Made in USA (Again): Why Manufacturing Is Coming Home

Mismanaged supply chain decisions sent manufacturing overseas. But the industry has changed direction.

When Anton Bakker launched his company, Offsite Networks, in 1999, he had no intention of manufacturing overseas. But a few years later, when his company began taking on larger orders, he began looking for cheaper supply alternatives.

That's when he went to China.

By the early 2000s, Chinese contract manufacturers had become increasingly equipped to handle the type of advanced manufacturing that Offsite was producing—point-of-sale hardware for store loyalty programs, like high-tech printers and scanners. So in 2004, the company, which is based in Norfolk, Virgnia, canceled contracts with domestic suppliers and moved 90 percent of its manufacturing to suppliers based in China, Malaysia, and Tokyo. For the most part, Bakker was satisfied.
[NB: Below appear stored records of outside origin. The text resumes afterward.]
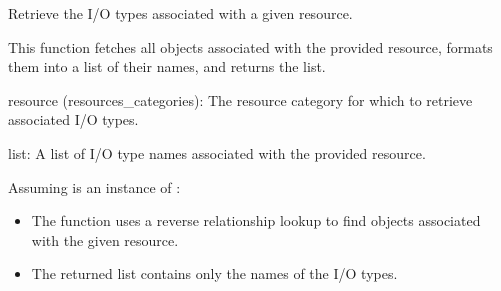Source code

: \documentclass[letterpaper,10pt,english]{sphinxmanual}
\begin{document}
\begin{fulllineitems}
\label{\detokenize{app:app.views.get_io_res}}
\pysigstartsignatures
{}
\pysigstopsignatures
\sphinxAtStartPar
Retrieve the I/O types associated with a given resource.

\sphinxAtStartPar
This function fetches all  objects associated with the provided 
resource, formats them into a list of their names, and returns the list.
\begin{description}
\sphinxAtStartPar
resource (resources\_categories): The resource category for which to retrieve associated I/O types.

\sphinxAtStartPar
list: A list of I/O type names associated with the provided resource.

\sphinxAtStartPar
Assuming  is an instance of :

\begin{sphinxVerbatim}[commandchars=\\\{\}]
  
  
  
\end{sphinxVerbatim}

\begin{itemize}
\item {} 
\sphinxAtStartPar
The function uses a reverse relationship lookup to find  objects associated with the given resource.

\item {} 
\sphinxAtStartPar
The returned list contains only the names of the I/O types.

\end{itemize}

\end{description}

\end{fulllineitems}
\end{document}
"The scale drove us to look for more competitive, cost-effective products," Bakker says. "I had a difficult time doing that domestically. We found that the products were just not competitive in terms of pricing, and we could find them at less than half the price overseas."

That narrative—of outsourcing, offshoring, and finding cheaper suppliers overseas—is not a new story.
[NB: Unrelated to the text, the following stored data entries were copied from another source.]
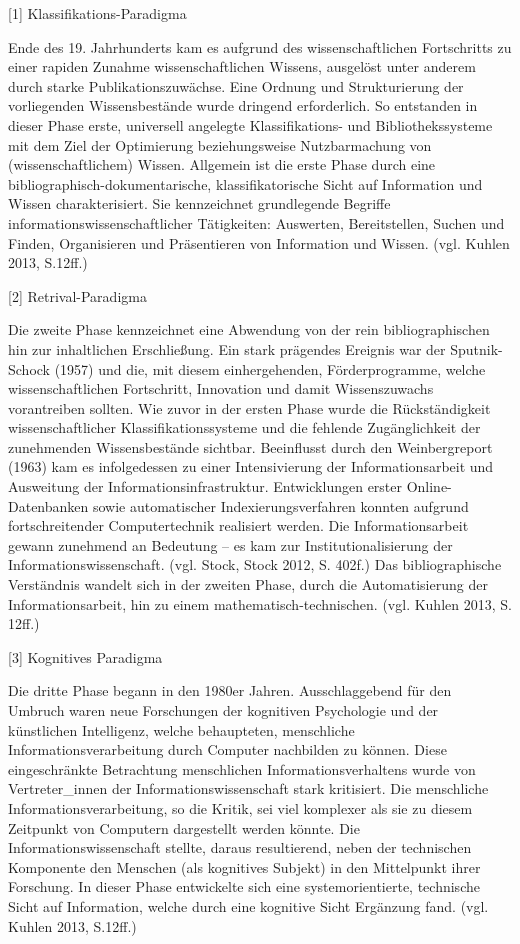 \documentclass[a4paper,
fontsize=11pt,
oneside,
numbers=noperiodatend,
parskip=half-,
bibliography=totoc,
final
]{scrartcl}
\begin{document}
{[}1{]} Klassifikations-Paradigma

Ende des 19. Jahrhunderts kam es aufgrund des wissenschaftlichen
Fortschritts zu einer rapiden Zunahme wissenschaftlichen Wissens,
ausgelöst unter anderem durch starke Publikationszuwächse. Eine Ordnung
und Strukturierung der vorliegenden Wissensbestände wurde dringend
erforderlich. So entstanden in dieser Phase erste, universell angelegte
Klassifikations- und Bibliothekssysteme mit dem Ziel der Optimierung
beziehungsweise Nutzbarmachung von (wissenschaftlichem) Wissen.
Allgemein ist die erste Phase durch eine 
bibliographisch-do\-ku\-ment\-a\-ri\-sche, klassifikatorische Sicht auf
Information und Wissen charakterisiert. Sie kennzeichnet grundlegende
Begriffe informationswissenschaftlicher Tätigkeiten: Auswerten,
Bereitstellen, Suchen und Finden, Organisieren und Präsentieren von
Information und Wissen. (vgl. Kuhlen 2013, S.12ff.)

{[}2{]} Retrival-Paradigma

Die zweite Phase kennzeichnet eine Abwendung von der rein
bibliographischen hin zur inhaltlichen Erschließung. Ein stark prägendes
Ereignis war der Sputnik-Schock (1957) und die, mit diesem
einhergehenden, Förderprogramme, welche wissenschaftlichen Fortschritt,
Innovation und damit Wissenszuwachs vorantreiben sollten. Wie zuvor in
der ersten Phase wurde die Rückständigkeit wissenschaftlicher
Klassifikationssysteme und die fehlende Zugänglichkeit der zunehmenden
Wissensbestände sichtbar. Beeinflusst durch den Weinbergreport (1963)
kam es infolgedessen zu einer Intensivierung der Informationsarbeit und
Ausweitung der Informationsinfrastruktur. Entwicklungen erster
Online-Datenbanken sowie automatischer Indexierungsverfahren konnten
aufgrund fortschreitender Computertechnik realisiert werden. Die
Informationsarbeit gewann zunehmend an Bedeutung -- es kam zur
Institutionalisierung der Informationswissenschaft. (vgl. Stock, Stock
2012, S. 402f.) Das bibliographische Verständnis wandelt sich in der
zweiten Phase, durch die Automatisierung der Informationsarbeit, hin zu
einem mathematisch-technischen. (vgl. Kuhlen 2013, S. 12ff.)

{[}3{]} Kognitives Paradigma

Die dritte Phase begann in den 1980er Jahren. Ausschlaggebend für den
Umbruch waren neue Forschungen der kognitiven Psychologie und der
künstlichen Intelligenz, welche behaupteten, menschliche
Informationsverarbeitung durch Computer nachbilden zu können. Diese
eingeschränkte Betrachtung menschlichen Informationsverhaltens wurde von
Vertreter\_innen der Informationswissenschaft stark kritisiert. Die
menschliche Informationsverarbeitung, so die Kritik, sei viel komplexer
als sie zu diesem Zeitpunkt von Computern dargestellt werden könnte. Die
Informationswissenschaft stellte, daraus resultierend, neben der
technischen Komponente den Menschen (als kognitives Subjekt) in den
Mittelpunkt ihrer Forschung. In dieser Phase entwickelte sich eine
systemorientierte, technische Sicht auf Information, welche durch eine
kognitive Sicht Ergänzung fand. (vgl. Kuhlen 2013, S.12ff.)
\end{document}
But then something unexpected happened. In 2011, Offsite Networks moved their manufacturing back to America, finding a domestic supplier, Zentech Manufacturing, based in Baltimore, to carry out the company's orders.

So what changed?

Bakker tells me the company returned for a variety of reasons. It was becoming more affordable to manufacture locally, he says, and American technology had improved rapidly. This meant that labor costs, which had initially driven Bakker to find cheap work overseas, were a smaller percentage of total costs. Meanwhile, an increase in other costs—like shipping, for instance—had increased. In other words, it was cheaper to manufacture locally.
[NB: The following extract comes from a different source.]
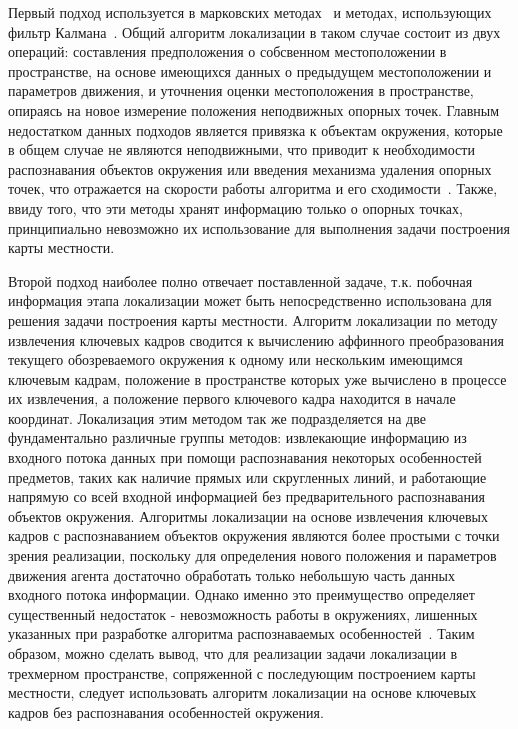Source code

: Первый подход используется в марковских методах~\cite{MDPSLAM} и методах, использующих фильтр Калмана~\cite{EKFSLAM}. Общий алгоритм локализации в таком случае состоит из двух операций: составления предположения о собсвенном местоположении в пространстве, на основе имеющихся данных о предыдущем местоположении и параметров движения, и уточнения оценки местоположения в пространстве, опираясь на новое измерение положения неподвижных опорных точек. Главным недостатком данных подходов является привязка к объектам окружения, которые в общем случае не являются неподвижными, что приводит к необходимости распознавания объектов окружения или введения механизма удаления опорных точек, что отражается на скорости работы алгоритма и его сходимости~\cite{EKFSLAM}. Также, ввиду того, что эти методы хранят информацию только о опорных точках, принципиально невозможно их использование для выполнения задачи построения карты местности.


Второй подход наиболее полно отвечает поставленной задаче, т.к. побочная информация этапа локализации может быть непосредственно использована для решения задачи построения карты местности. Алгоритм локализации по методу извлечения ключевых кадров сводится к вычислению аффинного преобразования текущего обозреваемого окружения к одному или нескольким имеющимся ключевым кадрам, положение в пространстве которых уже вычислено в процессе их извлечения, а положение первого ключевого кадра находится в начале координат. Локализация этим методом так же подразделяется на две фундаментально различные группы методов: извлекающие информацию из входного потока данных при помощи распознавания некоторых особенностей предметов, таких как наличие прямых или скругленных линий, и работающие напрямую со всей входной информацией без предварительного распознавания объектов окружения. Алгоритмы локализации на основе извлечения ключевых кадров с распознаванием объектов окружения являются более простыми с точки зрения реализации, поскольку для определения нового положения и параметров движения агента достаточно обработать только небольшую часть данных входного потока информации. Однако именно это преимущество определяет существенный недостаток - невозможность работы в окружениях, лишенных указанных при разработке алгоритма распознаваемых особенностей~\cite{tum3DMonoSLAM}. Таким образом, можно сделать вывод, что для реализации задачи локализации в трехмерном пространстве, сопряженной с последующим построением карты местности, следует использовать алгоритм локализации на основе ключевых кадров без распознавания особенностей окружения.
The interesting part is that Bakker is hardly alone. The trend of reshoring—or American companies returning to America—is beginning to gain steam.

Last month, Boston Consulting Group studied the phenomenon. The authors of the study pointed to increases in Chinese wages and shipping costs.

"Things have changed," Bakker says, noting that the company will do about $10 million in revenue in 2012. "It was painful that we had to go overseas and then come back, but all it kind of worked out," he says.

Matt Turpin, the founder of Zentech Manufacturing, the Baltimore contract manufacturer that Bakker enlisted to build his company's product, says he's seen a growing number of customers that have been burned by outsourcing.

"More and more we're seeing people complaining about their offshore experiences," he says. "We've had a number of customers recently that were in Asia [come back.]"

So What's Happening?

Though they're not often publicized, it's easy to find examples of more and more companies returning to the United States within the last year. Peerless Industries, a United States-based maker of audio-visual mounting solutions, recently moved back to Illinois. Outdoor Greatroom, which makes outdoor furniture, moved its manufacturing back to Eagan, Minnesota.  Otis Elevator Company has returned to South Carolina, Buck Knives came back to Idaho, Karen Kane relocated to Southern California, G.E. opened a new plant in Kentucky, Caterpillar reshored to Texas, and Coleman has moved back to Kansas. The list goes on.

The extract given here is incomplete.